Berita
- by AS
- 10 Januari 2025
- 0 Comments
- 1 minute read
- 28 Views
- 13 jam ago
KLIKMU.CO – Korea Selatan merupakan salah satu negara di Asia Timur yangg berpegang teguh pada prinsip ‘민족 (Minjok)’, ialah konsep negara etnis tunggal yangg didasarkan pada pandangan persatuan satu Korea dan satu bangsa.
Pembahasan mengenai perihal ini menjadi konsentrasi utama dalam kelas Multikulturalisme di Asia bertemakan “Analyzing South Korea’s Immigration Policy Through the Lens of Multiculturalism” yangg disampaikan oleh M. Syaprin Zahidi MA.
Kelas ini merupakan hasil kerja sama Program Studi Hubungan Internasional (HI) Universitas Muhammadiyah Malang dengan University of Auckland’s Strategic Research Institute (SRI) for Korean Studies, yangg turut didukung oleh Kementerian Pendidikan Republik Korea.
“Ketika kita mempelajari Hubungan Internasional (HI), kasus Korea Selatan menyajikan contoh menarik tentang gimana sebuah negara tradisional menghadapi dilema antara mempertahankan identitas homogennya alias mengangkat nilai-nilai multikulturalisme,” ungkap Syaprin dalam pemaparannya.

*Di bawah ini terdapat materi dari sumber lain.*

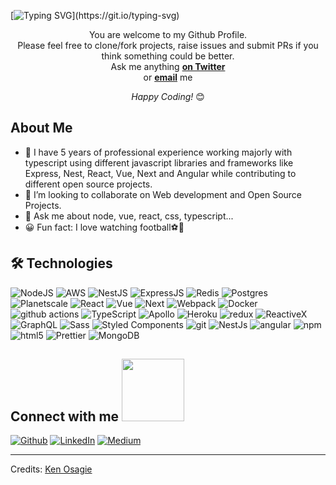 [![Typing SVG](https://readme-typing-svg.herokuapp.com?font=Architects+Daughter&color=7AF79A&size=35&lines=Hey!+It's+Osigie!;I'm+a+Software+Engineer...)](https://git.io/typing-svg)

<div align="center">

You are welcome to my Github Profile. <br>
Please feel free to clone/fork projects, raise issues and submit PRs if you think something could be better. <br>
Ask me anything <a href="https://twitter.com/KenOsigie" target="_blank"><b>on Twitter</b></a><br>
or <a href="mailto:kenosagie88@gmail.com"><b>email</b></a> me

<i>Happy Coding!</i> 😊

</div>

<h2> About Me </h2>

- 🌱 I have 5 years of professional experience working majorly with typescript using different javascript libraries and frameworks like Express, Nest, React, Vue, Next and Angular while contributing to different open source projects.
- 👯 I’m looking to collaborate on Web development and Open Source Projects.
- 💬 Ask me about node, vue, react, css, typescript...
- 😀 Fun fact: I love watching football⚽🏈

## 🛠️ Technologies

<p>
 <img alt="NodeJS" src="https://img.shields.io/badge/node.js-6DA55F?style=flat-square&logo=node.js&logoColor=white" />
 <img alt="AWS" src = "https://img.shields.io/badge/AWS-%23FF9900.svg?style=flat-square&logo=amazon-aws&logoColor=white" />
 
  <img alt="NestJS" src="https://img.shields.io/badge/nestjs-%23E0234E.svg?style=flat-square&logo=nestjs&logoColor=white" />
  <img alt="ExpressJS" src="https://img.shields.io/badge/express.js-%23404d59.svg?style=flat-square&logo=express&logoColor=%2361DAFB" />
  <img alt="Redis" src="https://img.shields.io/badge/redis-%23DD0031.svg?style=flat-square&logo=redis&logoColor=white" />
  <img alt="Postgres" src="https://img.shields.io/badge/postgres-%23316192.svg?style=flat-square&logo=postgresql&logoColor=white" />
<img alt="Planetscale" src="https://img.shields.io/badge/planetscale-%23000000.svg?style=flat-square&logo=planetscale&logoColor=whitehttps://img.shields.io/badge/redis-%23DD0031.svg?style=flat-square&logo=redis&logoColor=white" />
<img alt="React" src="https://img.shields.io/badge/-React-45b8d8?style=flat-square&logo=react&logoColor=white" />
<img alt="Vue" src="https://img.shields.io/badge/Vue.js-35495E?style=flat-square&logo=vue.js&logoColor=white" />
<img alt="Next" src="https://img.shields.io/badge/next.js-000000?style=flat-square&logo=nextdotjs&logoColor=white" />
  <img alt="Webpack" src="https://img.shields.io/badge/-Webpack-8DD6F9?style=flat-square&logo=webpack&logoColor=white" /> 
  <img alt="Docker" src="https://img.shields.io/badge/-Docker-46a2f1?style=flat-square&logo=docker&logoColor=white" />
  <img alt="github actions" src="https://img.shields.io/badge/-Github_Actions-2088FF?style=flat-square&logo=github-actions&logoColor=white" />
  <img alt="TypeScript" src="https://img.shields.io/badge/-TypeScript-007ACC?style=flat-square&logo=typescript&logoColor=white" />
  <img alt="Apollo" src="https://img.shields.io/badge/-Apollo%20GraphQL-311C87?style=flat-square&logo=apollo-graphql&logoColor=white" />
  <img alt="Heroku" src="https://img.shields.io/badge/-Heroku-430098?style=flat-square&logo=heroku&logoColor=white" />
  <img alt="redux" src="https://img.shields.io/badge/-Redux-764ABC?style=flat-square&logo=redux&logoColor=white" />
  <img alt="ReactiveX" src="https://img.shields.io/badge/-RxJs-B7178C?style=flat-square&logo=reactivex&logoColor=white" />
  <img alt="GraphQL" src="https://img.shields.io/badge/-GraphQL-E10098?style=flat-square&logo=graphql&logoColor=white" />
  <img alt="Sass" src="https://img.shields.io/badge/-Sass-CC6699?style=flat-square&logo=sass&logoColor=white" />
  <img alt="Styled Components" src="https://img.shields.io/badge/-Styled_Components-db7092?style=flat-square&logo=styled-components&logoColor=white" />
  <img alt="git" src="https://img.shields.io/badge/-Git-F05032?style=flat-square&logo=git&logoColor=white" />
  <img alt="NestJs" src="https://img.shields.io/badge/-NestJs-ea2845?style=flat-square&logo=nestjs&logoColor=white" />
  <img alt="angular" src="https://img.shields.io/badge/-Angular-DD0031?style=flat-square&logo=angular&logoColor=white" />
  <img alt="npm" src="https://img.shields.io/badge/-NPM-CB3837?style=flat-square&logo=npm&logoColor=white" />
  <img alt="html5" src="https://img.shields.io/badge/-HTML5-E34F26?style=flat-square&logo=html5&logoColor=white" />
  <img alt="Prettier" src="https://img.shields.io/badge/-Prettier-F7B93E?style=flat-square&logo=prettier&logoColor=white" />
  <img alt="MongoDB" src="https://img.shields.io/badge/-MongoDB-13aa52?style=flat-square&logo=mongodb&logoColor=white" />

<p>

<h2> Connect with me <img src='https://raw.githubusercontent.com/osigie/osigie/main/Assets/handshake.gif' width="100px"> </h2>
 <p><a href="https://www.github.com/osigie" target="_blank"><img alt="Github" src="https://img.shields.io/badge/GitHub-%2312100E.svg?&style=for-the-badge&logo=Github&logoColor=white" /></a> <a href="https://www.linkedin.com/in/ken-osagie-750b821b1/" target="_blank"><img alt="LinkedIn" src="https://img.shields.io/badge/linkedin-%230077B5.svg?&style=for-the-badge&logo=linkedin&logoColor=white" /></a> <a href="https://medium.com/@kenosagie88" target="_blank"><img alt="Medium" src="https://img.shields.io/badge/medium-%2312100E.svg?&style=for-the-badge&logo=medium&logoColor=white" /></a>

---

Credits: [Ken Osagie](https://github.com/osigie)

Syaprin merujuk pada konsep ‘민족 (Minjok)’ yangg telah mengakar kuat dalam masyarakat etnis Korea Selatan original sebagai bagian dari pemahaman multikulturalisme di negara tersebut.
Dari perspektif Hubungan Internasional, multikulturalisme mencerminkan gimana suatu negara beradaptasi dengan tuntutan global. Ini relevan dengan realita bahwa beragam budaya kudu hidup berdampingan dan saling menerima di era sekarang, seperti perubahan konsep ‘satu bangsa satu darah’ yangg mulai bergeser menuju penerimaan dan integrasi beragam golongan budaya dalam masyarakat.
Perubahan ini menimbulkan dinamika tersendiri dalam kebijakan imigrasi Korea Selatan, di mana strategi dan tindakan untuk mengatur kehidupan selaras antar budaya kudu berhadapan dengan nilai-nilai tradisional yangg sudah lama dipegang.
Syaprin menekankan pentingnya perspektif Hubungan Internasional dalam menganalisis kasus ini. Beliau menjelaskan bahwa kebijakan imigrasi tidak hanya mencakup pengaturan mobilitas manusia lintas negara, tetapi juga mencerminkan proses negara dalam membentuk kembali identitasnya.
Dalam perihal ini, Korea Selatan menjadi contoh nyata gimana sebuah negara berupaya menyeimbangkan antara pemeliharaan nilai-nilai tradisional dengan tuntutan untuk mengangkat keberagaman budaya dan kebijakan yangg inklusif di era globalisasi.
“Melalui lensa HI, kita dapat memahami bahwa tantangan Korea Selatan dalam mengangkat multikulturalisme bukan hanya masalah domestik, tetapi juga gambaran dari dinamika dunia yangg lebih luas. Ini mengajarkan kita bahwa dalam studi Hubungan Internasional, pemahaman tentang identitas nasional dan penyesuaian terhadap perubahan dunia adalah dua perihal yangg tidak dapat dipisahkan,” pungkasnya.